I've been doing this programming gig for a long time now, and perhaps it is a function of my age or maybe something more sinister, but I have come to a belief that most things should be easier to achieve than they often seem.


Some problems (often because I have experience of a similar problem), I instinctively know how to approach through writing a chunk of code.  However, decades on, I am a little less willing to churn out a bazillion lines of code or jump through too many hoops to get that job done. This isn't because I don't like cutting code (believe me, it's still a joy to get paid to do this), but more because if it feels like a problem that should be easy to solve and if my approach seems too much like hard work, then it probably is and there is probably a better or more elegant solution.

This avoidance of code doesn't sadden me. In fact, I've started to embrace it as a positive trait that forces me to spend a little more time thinking and learning. In almost all cases, my refusal to accept the drudgery leads to better solutions and practices.  Let me give you an example.

Unit Testing

It's sad to reveal that in a time where some progressive developers are suggesting that unit testing may be a sign that your application hasn't been broken into small enough pieces, other organisations have not even begun their journey into unit testing and still see it as something that they don't have time to do because somehow their project is different to every other project I've ever worked on.

I'm a big fan of unit testing, or more precisely, automated testing (because I enjoy a good blend of unit, integration and behavior testing), but not just for the reasons that you should automate your testing.

Laziness, impatience and instant gratification all play a big part in my desire to write unit tests, and this leads to many positive side effects. So let's imagine I'm working on a piece of code that is several layers down in the bowels of my NextBigThing web application.

I've changed the widget transmogrifier class, so I fire up the debugger, open a browser, log into the app, username... password... enter a customer number into the search box... click on the 3rd match in the list... blah blah blah blah - by this time I'm losing the will to live.

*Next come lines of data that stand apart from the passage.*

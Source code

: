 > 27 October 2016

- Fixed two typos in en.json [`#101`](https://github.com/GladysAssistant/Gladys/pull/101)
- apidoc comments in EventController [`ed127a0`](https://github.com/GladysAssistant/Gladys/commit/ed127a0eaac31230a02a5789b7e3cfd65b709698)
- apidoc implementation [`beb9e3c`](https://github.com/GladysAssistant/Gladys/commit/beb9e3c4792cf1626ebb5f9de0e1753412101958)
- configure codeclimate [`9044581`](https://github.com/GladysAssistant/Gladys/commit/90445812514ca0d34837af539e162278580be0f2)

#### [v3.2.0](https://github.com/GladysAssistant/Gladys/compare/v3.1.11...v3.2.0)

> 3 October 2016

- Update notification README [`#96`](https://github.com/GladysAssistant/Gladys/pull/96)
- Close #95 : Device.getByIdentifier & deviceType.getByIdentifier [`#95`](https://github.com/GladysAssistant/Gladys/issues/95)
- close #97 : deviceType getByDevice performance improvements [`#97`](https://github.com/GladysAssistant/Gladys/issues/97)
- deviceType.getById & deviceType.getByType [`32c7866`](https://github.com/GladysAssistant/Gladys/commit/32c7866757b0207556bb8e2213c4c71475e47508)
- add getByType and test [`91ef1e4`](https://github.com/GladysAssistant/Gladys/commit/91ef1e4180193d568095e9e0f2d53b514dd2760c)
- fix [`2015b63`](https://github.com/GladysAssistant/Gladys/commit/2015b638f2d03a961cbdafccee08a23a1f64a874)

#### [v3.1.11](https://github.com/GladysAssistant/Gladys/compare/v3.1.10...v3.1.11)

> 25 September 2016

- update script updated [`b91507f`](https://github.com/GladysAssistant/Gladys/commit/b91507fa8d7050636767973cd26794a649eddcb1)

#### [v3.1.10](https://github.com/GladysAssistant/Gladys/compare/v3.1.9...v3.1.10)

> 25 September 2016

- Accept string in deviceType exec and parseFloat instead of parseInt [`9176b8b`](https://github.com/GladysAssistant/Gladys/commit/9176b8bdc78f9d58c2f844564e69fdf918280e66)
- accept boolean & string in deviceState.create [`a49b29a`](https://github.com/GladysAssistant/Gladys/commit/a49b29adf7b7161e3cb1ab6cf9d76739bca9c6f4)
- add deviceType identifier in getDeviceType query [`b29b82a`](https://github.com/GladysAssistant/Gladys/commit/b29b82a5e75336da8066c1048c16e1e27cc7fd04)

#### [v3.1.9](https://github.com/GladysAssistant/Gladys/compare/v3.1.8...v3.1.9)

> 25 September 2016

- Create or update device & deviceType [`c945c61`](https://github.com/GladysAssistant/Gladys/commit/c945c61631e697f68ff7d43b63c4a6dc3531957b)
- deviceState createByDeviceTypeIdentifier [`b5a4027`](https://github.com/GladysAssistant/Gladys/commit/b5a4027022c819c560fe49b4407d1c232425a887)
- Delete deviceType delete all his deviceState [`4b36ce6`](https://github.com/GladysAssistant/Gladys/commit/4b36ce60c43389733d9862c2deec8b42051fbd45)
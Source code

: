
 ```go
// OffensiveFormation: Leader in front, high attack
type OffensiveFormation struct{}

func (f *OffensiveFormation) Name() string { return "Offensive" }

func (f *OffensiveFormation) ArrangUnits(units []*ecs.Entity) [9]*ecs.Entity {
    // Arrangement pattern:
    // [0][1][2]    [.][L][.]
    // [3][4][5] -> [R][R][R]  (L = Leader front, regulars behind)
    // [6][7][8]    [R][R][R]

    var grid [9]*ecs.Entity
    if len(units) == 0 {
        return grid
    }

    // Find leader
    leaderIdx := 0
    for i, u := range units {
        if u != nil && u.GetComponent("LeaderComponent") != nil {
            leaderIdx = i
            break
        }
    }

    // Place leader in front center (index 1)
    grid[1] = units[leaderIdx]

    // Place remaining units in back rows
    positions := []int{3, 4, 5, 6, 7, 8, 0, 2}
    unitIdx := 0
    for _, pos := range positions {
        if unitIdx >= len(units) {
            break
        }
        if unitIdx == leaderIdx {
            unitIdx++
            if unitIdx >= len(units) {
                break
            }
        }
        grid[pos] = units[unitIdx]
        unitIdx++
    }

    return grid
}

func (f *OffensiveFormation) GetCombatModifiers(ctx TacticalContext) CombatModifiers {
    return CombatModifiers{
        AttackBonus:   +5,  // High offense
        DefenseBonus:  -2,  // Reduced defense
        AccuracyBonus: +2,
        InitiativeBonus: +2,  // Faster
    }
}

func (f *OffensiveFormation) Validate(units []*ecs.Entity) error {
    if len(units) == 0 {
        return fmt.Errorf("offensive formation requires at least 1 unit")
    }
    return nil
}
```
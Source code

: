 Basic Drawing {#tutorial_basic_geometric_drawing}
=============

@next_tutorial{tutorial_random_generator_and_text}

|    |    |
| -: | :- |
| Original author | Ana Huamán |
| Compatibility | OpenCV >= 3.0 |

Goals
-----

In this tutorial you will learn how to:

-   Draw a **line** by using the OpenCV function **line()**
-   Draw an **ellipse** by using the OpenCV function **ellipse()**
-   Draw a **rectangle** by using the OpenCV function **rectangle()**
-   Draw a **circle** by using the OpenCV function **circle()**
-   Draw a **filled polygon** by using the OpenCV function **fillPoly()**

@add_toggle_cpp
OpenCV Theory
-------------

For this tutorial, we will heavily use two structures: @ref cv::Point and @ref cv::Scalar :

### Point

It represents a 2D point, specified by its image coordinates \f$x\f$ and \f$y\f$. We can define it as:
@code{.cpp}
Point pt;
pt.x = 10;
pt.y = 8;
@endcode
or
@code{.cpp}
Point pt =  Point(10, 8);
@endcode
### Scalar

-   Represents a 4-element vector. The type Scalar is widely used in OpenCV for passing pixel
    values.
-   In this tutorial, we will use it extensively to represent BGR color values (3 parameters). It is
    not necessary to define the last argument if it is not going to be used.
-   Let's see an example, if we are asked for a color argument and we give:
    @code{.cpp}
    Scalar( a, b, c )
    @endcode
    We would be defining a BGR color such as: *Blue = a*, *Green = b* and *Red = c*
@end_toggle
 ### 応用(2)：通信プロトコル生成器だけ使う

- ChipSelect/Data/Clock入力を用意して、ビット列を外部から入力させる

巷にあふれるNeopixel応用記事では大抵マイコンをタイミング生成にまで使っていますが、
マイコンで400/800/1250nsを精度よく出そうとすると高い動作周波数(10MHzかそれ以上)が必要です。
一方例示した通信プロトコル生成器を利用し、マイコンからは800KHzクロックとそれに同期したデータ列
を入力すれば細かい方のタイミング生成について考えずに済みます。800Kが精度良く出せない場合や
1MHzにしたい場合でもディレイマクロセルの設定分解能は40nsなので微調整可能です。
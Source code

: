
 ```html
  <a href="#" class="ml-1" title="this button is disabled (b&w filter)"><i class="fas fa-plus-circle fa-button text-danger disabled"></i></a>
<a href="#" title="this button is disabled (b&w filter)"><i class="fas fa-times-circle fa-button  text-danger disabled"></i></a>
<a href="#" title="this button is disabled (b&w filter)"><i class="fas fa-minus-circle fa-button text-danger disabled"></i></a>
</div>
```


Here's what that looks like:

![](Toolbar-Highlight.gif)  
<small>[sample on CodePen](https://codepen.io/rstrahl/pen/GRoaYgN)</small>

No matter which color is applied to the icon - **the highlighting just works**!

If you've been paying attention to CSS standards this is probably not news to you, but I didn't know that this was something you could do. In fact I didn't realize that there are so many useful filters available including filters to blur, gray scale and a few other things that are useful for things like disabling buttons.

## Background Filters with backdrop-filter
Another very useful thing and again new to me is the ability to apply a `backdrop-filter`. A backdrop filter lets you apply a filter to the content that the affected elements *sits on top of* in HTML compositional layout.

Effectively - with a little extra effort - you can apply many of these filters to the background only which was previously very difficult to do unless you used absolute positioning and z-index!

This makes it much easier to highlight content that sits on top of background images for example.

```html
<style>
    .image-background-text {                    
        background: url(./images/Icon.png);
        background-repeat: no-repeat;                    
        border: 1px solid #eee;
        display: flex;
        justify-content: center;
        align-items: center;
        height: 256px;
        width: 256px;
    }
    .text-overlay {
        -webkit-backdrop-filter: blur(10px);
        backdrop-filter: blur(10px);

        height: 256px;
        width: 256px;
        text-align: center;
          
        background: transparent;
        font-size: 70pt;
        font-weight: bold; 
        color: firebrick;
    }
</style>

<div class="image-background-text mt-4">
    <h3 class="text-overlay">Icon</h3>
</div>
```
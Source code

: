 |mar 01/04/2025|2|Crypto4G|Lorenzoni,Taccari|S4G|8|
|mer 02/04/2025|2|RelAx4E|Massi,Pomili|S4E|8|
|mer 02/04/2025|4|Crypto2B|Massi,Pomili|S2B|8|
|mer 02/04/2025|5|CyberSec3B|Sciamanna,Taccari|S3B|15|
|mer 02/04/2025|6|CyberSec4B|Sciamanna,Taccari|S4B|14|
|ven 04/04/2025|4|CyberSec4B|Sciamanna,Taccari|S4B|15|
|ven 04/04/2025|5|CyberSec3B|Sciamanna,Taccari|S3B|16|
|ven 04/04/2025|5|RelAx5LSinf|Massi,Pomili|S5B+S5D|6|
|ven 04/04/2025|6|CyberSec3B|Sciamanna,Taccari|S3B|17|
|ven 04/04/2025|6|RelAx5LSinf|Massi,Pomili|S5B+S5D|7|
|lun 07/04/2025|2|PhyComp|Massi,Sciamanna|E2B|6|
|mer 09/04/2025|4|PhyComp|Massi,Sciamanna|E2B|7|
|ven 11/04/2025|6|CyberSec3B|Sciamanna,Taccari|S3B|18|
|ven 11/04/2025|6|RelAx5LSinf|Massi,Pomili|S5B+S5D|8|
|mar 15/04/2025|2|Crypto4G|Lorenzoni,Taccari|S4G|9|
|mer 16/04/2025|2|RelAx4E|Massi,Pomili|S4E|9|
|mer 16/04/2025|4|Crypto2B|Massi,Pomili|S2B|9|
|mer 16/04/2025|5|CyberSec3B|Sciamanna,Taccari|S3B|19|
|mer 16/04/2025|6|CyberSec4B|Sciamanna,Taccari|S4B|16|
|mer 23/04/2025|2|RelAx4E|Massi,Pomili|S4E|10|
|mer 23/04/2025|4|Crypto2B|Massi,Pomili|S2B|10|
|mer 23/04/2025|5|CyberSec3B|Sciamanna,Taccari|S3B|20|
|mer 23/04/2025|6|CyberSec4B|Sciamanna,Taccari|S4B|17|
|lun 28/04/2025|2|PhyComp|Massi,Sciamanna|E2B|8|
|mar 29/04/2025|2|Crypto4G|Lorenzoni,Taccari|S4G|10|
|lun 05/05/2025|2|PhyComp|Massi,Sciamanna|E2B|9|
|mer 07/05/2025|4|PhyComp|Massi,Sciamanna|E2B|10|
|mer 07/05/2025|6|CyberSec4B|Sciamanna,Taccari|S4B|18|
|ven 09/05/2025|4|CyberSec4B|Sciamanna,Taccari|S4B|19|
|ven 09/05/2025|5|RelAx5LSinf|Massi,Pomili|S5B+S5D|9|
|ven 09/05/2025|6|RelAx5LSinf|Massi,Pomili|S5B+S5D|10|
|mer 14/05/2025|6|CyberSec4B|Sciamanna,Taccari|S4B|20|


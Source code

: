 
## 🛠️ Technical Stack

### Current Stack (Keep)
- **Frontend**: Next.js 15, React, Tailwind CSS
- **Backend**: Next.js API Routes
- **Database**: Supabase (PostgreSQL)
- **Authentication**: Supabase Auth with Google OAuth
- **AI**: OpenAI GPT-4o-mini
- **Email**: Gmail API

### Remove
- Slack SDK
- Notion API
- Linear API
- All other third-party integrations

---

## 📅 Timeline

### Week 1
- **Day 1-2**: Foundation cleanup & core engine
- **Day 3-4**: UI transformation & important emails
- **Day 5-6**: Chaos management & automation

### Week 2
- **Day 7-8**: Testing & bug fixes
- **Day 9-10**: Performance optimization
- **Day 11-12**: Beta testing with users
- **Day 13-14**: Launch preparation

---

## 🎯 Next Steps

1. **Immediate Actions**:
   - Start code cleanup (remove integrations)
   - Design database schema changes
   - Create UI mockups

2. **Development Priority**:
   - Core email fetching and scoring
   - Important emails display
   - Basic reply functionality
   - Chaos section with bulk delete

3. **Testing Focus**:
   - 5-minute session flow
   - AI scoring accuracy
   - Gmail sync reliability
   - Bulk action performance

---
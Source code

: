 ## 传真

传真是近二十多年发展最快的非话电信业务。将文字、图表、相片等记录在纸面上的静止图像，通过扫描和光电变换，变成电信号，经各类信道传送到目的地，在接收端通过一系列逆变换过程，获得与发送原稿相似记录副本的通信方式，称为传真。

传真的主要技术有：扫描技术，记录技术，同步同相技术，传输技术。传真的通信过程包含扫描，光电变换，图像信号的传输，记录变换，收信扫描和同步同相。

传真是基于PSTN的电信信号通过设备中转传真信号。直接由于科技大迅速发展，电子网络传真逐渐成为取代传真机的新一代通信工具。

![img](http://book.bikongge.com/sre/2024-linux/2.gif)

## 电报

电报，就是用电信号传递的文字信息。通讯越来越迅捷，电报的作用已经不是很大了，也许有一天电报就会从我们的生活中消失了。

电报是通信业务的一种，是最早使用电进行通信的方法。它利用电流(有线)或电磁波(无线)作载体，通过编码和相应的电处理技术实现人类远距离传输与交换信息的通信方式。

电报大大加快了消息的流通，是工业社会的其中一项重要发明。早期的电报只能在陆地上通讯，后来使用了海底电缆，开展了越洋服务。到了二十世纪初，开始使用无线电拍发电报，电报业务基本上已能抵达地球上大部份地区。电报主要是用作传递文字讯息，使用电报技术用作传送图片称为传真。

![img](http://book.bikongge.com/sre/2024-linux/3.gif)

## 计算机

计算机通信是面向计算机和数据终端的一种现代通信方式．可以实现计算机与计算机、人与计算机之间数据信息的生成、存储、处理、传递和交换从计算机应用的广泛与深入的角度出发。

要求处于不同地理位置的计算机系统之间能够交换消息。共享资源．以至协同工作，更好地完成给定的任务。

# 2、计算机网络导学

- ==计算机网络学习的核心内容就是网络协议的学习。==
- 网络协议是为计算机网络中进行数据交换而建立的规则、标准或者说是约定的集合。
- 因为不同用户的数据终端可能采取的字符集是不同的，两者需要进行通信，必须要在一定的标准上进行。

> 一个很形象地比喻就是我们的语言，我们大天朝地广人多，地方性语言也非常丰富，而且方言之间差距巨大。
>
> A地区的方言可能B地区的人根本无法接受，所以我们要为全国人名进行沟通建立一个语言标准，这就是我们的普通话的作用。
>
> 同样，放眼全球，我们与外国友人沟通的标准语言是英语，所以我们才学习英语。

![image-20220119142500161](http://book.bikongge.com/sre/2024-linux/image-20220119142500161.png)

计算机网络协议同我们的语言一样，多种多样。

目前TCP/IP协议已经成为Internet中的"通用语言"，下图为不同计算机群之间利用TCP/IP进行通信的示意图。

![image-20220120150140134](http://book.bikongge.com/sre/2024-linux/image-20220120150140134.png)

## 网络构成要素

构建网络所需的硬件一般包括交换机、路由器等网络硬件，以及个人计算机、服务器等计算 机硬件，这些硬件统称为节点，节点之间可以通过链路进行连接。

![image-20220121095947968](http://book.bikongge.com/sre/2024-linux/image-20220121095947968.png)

Eventually, my break point is hit, execution pauses, I step through a few lines of code and realise that I've missed the -1 on that string.Length call. Grrr.  I stop the debugger, fix the OBOB and start the whole sequence again.  This is not a fun way to do development, and it reminds me of my C++ days where the compile and link cycle took 12 minutes.

If I've designed it well enough, the widget transmogrifier class has good separation from most of the other big, ugly concerns (like persistence) in my application and surely, there must be some way to just run the code I've been changing.

Now, at this point, I've seen many developers create a new console application, paste their problematic class into it, surround the whole thing with some exception handling and liberally sprinkle some Console.WriteLine statements here and there. The first time they run it, a console window flickers up and is gone before  they can say "bugger."  They add a Console.ReadLine() at the end of the main function and try again.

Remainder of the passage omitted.